Economic Incentives and Non-Economic Motivations in Contests
A/Prof. Mengze Shi, Rotman School of Management, University of Toronto
1st Aug 2014 02:00 pm - Room 214/215, Economics and Business Building (H69)
Abstract: This paper develops a new method to investigate the interaction between economic incentives and non-economic motivations in contests. Our method separates the effect of non-economic motivations from the effects of economic motivations and risk aversion. We run a set of laboratory experiments involving contests among salespeople and use the data to estimate the levels of non-economic motivations under different treatments. Our results show that the spread of contest rewards affects both the economic and non-economic motivations of the participating agents. We also explore the effects of alternative recognition regimes on the levels of effort and non-economic motivation. We find that a regime like "President's Club", under which top performers are recognized publicly without revealing the ranking among them, performs better than other regimes. Overall, this paper demonstrates the significant impact of an agent's non-economic motivation on her effort, and underscores the importance to managers of jointly choosing incentive structures and recognition regimes.

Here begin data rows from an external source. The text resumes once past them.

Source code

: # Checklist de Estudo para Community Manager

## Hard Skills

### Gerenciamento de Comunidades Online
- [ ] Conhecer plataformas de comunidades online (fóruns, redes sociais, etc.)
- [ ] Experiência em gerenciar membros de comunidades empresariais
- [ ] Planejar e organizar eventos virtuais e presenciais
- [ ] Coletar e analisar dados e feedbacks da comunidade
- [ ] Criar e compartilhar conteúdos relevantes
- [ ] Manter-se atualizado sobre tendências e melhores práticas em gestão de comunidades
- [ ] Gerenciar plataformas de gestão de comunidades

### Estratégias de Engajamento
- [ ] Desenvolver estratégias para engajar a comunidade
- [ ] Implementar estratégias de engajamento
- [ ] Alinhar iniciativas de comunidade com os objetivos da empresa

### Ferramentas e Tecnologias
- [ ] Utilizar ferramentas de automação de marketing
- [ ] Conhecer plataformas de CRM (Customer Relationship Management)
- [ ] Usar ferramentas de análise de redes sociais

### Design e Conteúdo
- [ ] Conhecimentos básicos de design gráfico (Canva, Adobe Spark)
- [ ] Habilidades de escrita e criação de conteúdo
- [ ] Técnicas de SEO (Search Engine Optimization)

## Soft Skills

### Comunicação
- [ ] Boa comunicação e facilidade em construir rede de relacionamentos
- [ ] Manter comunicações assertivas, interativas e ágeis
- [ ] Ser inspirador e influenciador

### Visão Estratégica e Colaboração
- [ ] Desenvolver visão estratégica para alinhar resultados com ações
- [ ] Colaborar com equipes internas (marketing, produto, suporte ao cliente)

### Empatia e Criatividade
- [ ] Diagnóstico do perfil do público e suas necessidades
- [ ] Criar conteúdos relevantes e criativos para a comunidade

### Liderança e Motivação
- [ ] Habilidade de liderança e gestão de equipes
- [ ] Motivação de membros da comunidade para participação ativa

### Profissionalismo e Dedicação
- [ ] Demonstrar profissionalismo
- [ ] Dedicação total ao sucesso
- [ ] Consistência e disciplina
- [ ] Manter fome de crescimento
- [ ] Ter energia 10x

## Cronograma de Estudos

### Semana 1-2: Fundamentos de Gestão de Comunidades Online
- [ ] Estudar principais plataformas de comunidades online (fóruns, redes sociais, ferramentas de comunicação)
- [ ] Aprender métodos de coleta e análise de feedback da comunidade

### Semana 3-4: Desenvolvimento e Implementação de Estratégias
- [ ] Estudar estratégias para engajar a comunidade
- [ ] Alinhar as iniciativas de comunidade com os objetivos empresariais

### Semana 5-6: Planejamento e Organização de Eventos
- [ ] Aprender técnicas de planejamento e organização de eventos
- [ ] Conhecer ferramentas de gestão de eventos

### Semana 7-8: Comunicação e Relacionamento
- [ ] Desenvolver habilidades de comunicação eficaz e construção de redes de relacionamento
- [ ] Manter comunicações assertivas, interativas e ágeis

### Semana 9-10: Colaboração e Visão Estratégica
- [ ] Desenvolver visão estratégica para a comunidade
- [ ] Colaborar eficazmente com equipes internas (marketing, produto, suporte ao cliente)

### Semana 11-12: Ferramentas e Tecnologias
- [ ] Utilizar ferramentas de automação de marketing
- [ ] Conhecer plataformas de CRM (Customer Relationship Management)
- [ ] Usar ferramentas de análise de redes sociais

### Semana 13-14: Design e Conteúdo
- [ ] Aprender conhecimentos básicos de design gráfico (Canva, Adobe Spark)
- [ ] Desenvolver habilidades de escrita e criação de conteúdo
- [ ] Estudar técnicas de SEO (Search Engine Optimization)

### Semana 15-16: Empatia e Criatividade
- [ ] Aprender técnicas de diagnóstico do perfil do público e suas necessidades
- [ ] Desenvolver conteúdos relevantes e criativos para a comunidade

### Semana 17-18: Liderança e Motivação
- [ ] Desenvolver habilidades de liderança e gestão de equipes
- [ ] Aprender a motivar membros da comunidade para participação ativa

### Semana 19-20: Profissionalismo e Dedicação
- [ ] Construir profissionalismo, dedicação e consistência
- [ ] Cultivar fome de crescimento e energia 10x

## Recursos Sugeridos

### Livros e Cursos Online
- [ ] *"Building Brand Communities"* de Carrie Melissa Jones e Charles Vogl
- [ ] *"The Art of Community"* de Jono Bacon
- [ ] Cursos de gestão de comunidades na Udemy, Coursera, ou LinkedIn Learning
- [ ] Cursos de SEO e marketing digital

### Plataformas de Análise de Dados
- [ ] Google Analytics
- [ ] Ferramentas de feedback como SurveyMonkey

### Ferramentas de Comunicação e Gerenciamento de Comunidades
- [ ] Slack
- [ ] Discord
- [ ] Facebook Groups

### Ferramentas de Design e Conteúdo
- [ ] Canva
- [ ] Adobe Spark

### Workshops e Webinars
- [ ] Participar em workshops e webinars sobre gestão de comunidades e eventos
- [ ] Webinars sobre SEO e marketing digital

Speaker: Mengze Shi is Associate Professor of Marketing at Rotman School of Management, University of Toronto. His research is focused on incentives and motivations, specifically how people respond to incentives and how companies should design incentive programs. He has investigated a wide range of consumer incentive programs, including loyalty rewards, sweepstakes, group buying, discounts, and direct mails, as well as incentives for sales agents such as commissions and sales contests. His work has covered such industries as airlines, wireless communications, automobile, financial services, and mailing catalogs.